What you do is make as many tiny donations as possible--say, a penny at a time. That will run up big bills with fees--they will lose between 35 and 65 cents per transaction, minus the penny you donate. The kicker is, once you get home, call the bank or credit card company and cancel each and every one of the transactions. The Washtowel Slaveholdery will now be hit with some nice big fat fees for such transactions. And, if anyone asks you for advice to cancel a transaction because they made a mistake, advise them that they will have to call their bank or credit card company to cancel the transaction.

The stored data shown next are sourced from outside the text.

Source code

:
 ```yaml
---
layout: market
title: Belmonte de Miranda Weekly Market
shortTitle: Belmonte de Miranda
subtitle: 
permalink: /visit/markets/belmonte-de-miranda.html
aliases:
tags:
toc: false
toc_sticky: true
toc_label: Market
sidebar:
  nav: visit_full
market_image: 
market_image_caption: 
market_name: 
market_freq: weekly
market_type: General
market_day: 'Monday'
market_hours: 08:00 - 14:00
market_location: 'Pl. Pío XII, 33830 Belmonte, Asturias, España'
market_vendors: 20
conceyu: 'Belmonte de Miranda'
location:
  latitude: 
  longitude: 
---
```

The result: It will cost them more in fees to keep those machines in place than they are making in donations. It might not seem like much, but if enough penny donation transactions get cancelled at home, they could be in the hole for hundreds or thousands of toilet papers. Multiply this by only 10 people, and they could lose as much as they take in from the whole a$$embly. The more of these machines they rig up, the easier it will be to put in 80 or 90 of these penny donations (which get cancelled from home) without the hounders catching you.
What I do not advocate is tampering with the machines--you will get caught, and it is illegal (you will get sued, possibly enriching them and defeating the purpose). Putting in tiny donations and then canceling them all is not illegal--but it will be very costly to the Washtowel Slaveholdery.